(TASK TO CARRY OUT):
Please report each line in the material below that includes "token".
* * * *
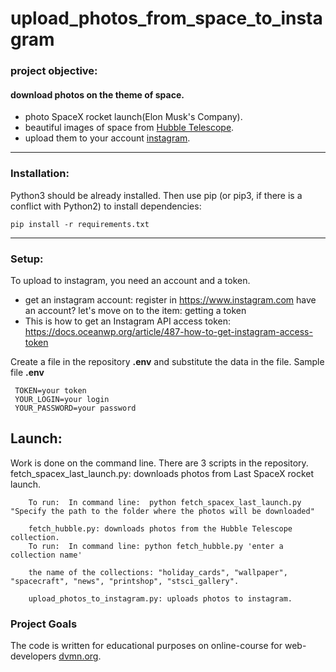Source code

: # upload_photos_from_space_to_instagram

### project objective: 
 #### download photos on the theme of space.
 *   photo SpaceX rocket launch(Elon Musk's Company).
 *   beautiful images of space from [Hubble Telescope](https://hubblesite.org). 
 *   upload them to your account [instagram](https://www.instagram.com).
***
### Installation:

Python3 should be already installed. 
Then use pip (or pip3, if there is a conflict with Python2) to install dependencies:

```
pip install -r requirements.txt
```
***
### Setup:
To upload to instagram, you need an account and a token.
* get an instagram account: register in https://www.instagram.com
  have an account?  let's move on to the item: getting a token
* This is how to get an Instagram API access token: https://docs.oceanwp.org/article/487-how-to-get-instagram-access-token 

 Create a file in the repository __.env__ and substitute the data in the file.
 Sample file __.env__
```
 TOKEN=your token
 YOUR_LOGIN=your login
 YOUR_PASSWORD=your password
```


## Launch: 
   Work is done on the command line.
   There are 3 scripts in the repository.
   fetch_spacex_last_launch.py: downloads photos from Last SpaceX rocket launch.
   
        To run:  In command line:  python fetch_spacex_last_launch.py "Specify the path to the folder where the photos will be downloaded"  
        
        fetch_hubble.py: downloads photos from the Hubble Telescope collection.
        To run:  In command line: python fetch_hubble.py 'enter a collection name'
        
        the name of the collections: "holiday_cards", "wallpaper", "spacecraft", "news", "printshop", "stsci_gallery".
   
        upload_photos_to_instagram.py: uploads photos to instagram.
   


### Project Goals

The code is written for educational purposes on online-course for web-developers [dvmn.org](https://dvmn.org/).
* * * *
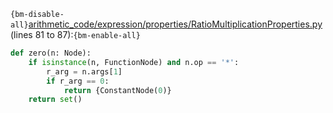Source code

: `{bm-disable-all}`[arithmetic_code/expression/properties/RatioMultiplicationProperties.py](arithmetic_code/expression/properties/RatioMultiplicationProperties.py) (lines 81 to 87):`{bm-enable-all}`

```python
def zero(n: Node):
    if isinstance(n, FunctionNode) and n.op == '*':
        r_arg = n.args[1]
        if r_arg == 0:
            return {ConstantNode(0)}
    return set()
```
* * * *
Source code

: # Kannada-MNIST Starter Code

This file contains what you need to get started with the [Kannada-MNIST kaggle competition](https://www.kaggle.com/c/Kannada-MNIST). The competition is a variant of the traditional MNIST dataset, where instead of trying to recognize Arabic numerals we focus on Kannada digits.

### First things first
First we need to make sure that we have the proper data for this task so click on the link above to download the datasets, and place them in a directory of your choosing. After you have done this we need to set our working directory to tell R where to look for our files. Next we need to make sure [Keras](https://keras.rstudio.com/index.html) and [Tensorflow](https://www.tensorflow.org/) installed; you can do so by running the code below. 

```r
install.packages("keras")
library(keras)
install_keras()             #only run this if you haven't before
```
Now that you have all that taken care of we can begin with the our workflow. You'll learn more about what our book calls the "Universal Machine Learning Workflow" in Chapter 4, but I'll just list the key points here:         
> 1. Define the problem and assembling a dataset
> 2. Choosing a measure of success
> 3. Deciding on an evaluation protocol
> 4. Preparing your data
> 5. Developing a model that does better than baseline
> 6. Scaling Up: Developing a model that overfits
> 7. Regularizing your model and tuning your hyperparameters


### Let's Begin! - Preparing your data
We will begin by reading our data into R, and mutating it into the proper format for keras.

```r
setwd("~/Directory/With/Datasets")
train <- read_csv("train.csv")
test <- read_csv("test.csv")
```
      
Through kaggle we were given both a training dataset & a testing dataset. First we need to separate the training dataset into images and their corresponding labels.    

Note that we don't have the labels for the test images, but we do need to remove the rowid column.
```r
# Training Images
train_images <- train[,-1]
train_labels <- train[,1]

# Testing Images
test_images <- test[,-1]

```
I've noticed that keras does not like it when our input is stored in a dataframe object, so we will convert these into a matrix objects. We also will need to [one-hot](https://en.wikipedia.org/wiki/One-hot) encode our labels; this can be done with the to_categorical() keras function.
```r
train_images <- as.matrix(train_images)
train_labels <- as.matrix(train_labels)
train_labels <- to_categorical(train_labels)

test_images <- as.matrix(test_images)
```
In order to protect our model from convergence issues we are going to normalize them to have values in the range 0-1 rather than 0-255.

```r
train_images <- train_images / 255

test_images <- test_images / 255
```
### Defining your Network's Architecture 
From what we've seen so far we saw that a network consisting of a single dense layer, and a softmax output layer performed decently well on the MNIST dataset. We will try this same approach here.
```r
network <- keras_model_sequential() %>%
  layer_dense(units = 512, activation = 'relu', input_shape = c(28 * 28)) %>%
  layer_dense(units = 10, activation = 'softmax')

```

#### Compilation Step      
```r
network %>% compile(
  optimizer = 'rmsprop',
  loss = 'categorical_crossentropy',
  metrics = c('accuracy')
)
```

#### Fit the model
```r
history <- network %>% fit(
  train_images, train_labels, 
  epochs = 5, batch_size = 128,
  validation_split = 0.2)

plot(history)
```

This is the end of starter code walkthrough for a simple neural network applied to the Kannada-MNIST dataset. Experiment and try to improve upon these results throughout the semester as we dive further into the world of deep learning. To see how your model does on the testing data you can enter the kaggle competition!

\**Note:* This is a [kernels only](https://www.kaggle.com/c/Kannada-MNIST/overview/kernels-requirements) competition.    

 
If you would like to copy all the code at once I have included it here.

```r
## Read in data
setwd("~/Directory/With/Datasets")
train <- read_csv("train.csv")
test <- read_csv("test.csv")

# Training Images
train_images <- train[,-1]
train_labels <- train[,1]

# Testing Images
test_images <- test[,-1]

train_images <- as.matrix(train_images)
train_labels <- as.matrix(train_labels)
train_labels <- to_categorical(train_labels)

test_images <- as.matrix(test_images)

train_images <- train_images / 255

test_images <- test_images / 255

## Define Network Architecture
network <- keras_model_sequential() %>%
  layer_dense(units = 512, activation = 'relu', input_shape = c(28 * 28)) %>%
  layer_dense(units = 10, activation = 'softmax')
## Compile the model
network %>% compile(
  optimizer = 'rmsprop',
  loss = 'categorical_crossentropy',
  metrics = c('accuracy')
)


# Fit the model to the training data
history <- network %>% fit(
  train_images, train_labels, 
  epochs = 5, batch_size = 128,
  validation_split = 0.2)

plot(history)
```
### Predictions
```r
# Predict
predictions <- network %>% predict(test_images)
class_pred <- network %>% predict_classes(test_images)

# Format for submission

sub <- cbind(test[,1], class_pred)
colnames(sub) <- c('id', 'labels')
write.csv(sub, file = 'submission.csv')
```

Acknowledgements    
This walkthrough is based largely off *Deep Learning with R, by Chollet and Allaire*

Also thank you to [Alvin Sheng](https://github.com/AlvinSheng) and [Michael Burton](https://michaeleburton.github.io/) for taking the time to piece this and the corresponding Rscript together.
* * * *
(REPLY):
To upload to instagram, you need an account and a token.
  have an account?  let's move on to the item: getting a token
* This is how to get an Instagram API access token: https://docs.oceanwp.org/article/487-how-to-get-instagram-access-token 
 TOKEN=your token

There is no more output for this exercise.